Does the law allow one technical solution to use part of another patented technical solution?

A: Yes.

Reason:

1. The "patent technical scheme" involved should be defined as the claim, not the content of the specification. If the technical scheme is recorded in the specification but not in the claim, the technical scheme does not belong to the patented technical scheme.

2. Article 17 of "Several Provisions of the Supreme People's Court on the Applicable Law in the Trial of Patent Dispute Cases" "The scope of protection of the patent right of invention or utility model shall be subject to the content of the claim, and the description and drawings can be used to explain the content of the claim" The scope of protection of the patent right mentioned in the first paragraph of Article 59 of the Patent Law refers to the scope determined by all technical features recorded in the claim, including the scope determined by features equivalent to the technical features.
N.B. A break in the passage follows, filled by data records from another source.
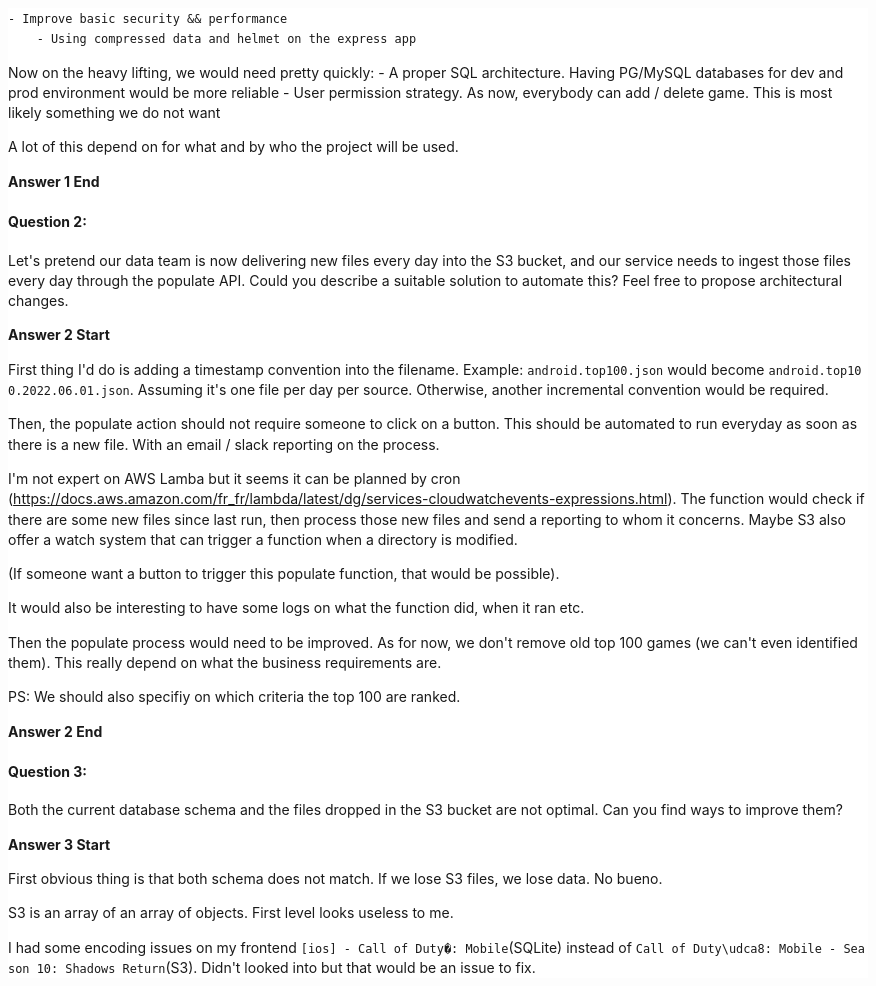     - Improve basic security && performance
        - Using compressed data and helmet on the express app

Now on the heavy lifting, we would need pretty quickly:
    - A proper SQL architecture. Having PG/MySQL databases for dev and prod environment would be more reliable
    - User permission strategy. As now, everybody can add / delete game. This is most likely something we do not want

A lot of this depend on for what and by who the project will be used.

__Answer 1 End__

#### Question 2:
Let's pretend our data team is now delivering new files every day into the S3 bucket, and our service needs to ingest those files
every day through the populate API. Could you describe a suitable solution to automate this? Feel free to propose architectural changes.

__Answer 2 Start__

First thing I'd do is adding a timestamp convention into the filename. Example: `android.top100.json` would become `android.top100.2022.06.01.json`. Assuming it's one file per day per source. Otherwise, another incremental convention would be required.

Then, the populate action should not require someone to click on a button. This should be automated to run everyday as soon as there is a new file. With an email / slack reporting on the process.

I'm not expert on AWS Lamba but it seems it can be planned by cron (https://docs.aws.amazon.com/fr_fr/lambda/latest/dg/services-cloudwatchevents-expressions.html). The function would check if there are some new files since last run, then process those new files and send a reporting to whom it concerns. Maybe S3 also offer a watch system that can trigger a function when a directory is modified.

(If someone want a button to trigger this populate function, that would be possible).

It would also be interesting to have some logs on what the function did, when it ran etc.

Then the populate process would need to be improved. As for now, we don't remove old top 100 games (we can't even identified them). This really depend on what the business requirements are.


PS: We should also specifiy on which criteria the top 100 are ranked.

__Answer 2 End__

#### Question 3:
Both the current database schema and the files dropped in the S3 bucket are not optimal.
Can you find ways to improve them?

__Answer 3 Start__

First obvious thing is that both schema does not match. If we lose S3 files, we lose data. No bueno.

S3 is an array of an array of objects. First level looks useless to me.

I had some encoding issues on my frontend `[ios] - Call of Duty�: Mobile`(SQLite) instead of `Call of Duty\udca8: Mobile - Season 10: Shadows Return`(S3). Didn't looked into but that would be an issue to fix.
Equivalent features refer to the realization of basically the same functions and effects as the recorded technical features by basically the same means, and ordinary technicians in this field can associate the features of alleged infringement without creative labor.

3. Whether the statutory patent of the court is infringed is judged by the principle of "universal application". Generally speaking, if the patented technical scheme contains multiple technical features, and the accused infringing product does not adopt one or more technical schemes in the patented technical scheme, the accused infringing product is not infringing.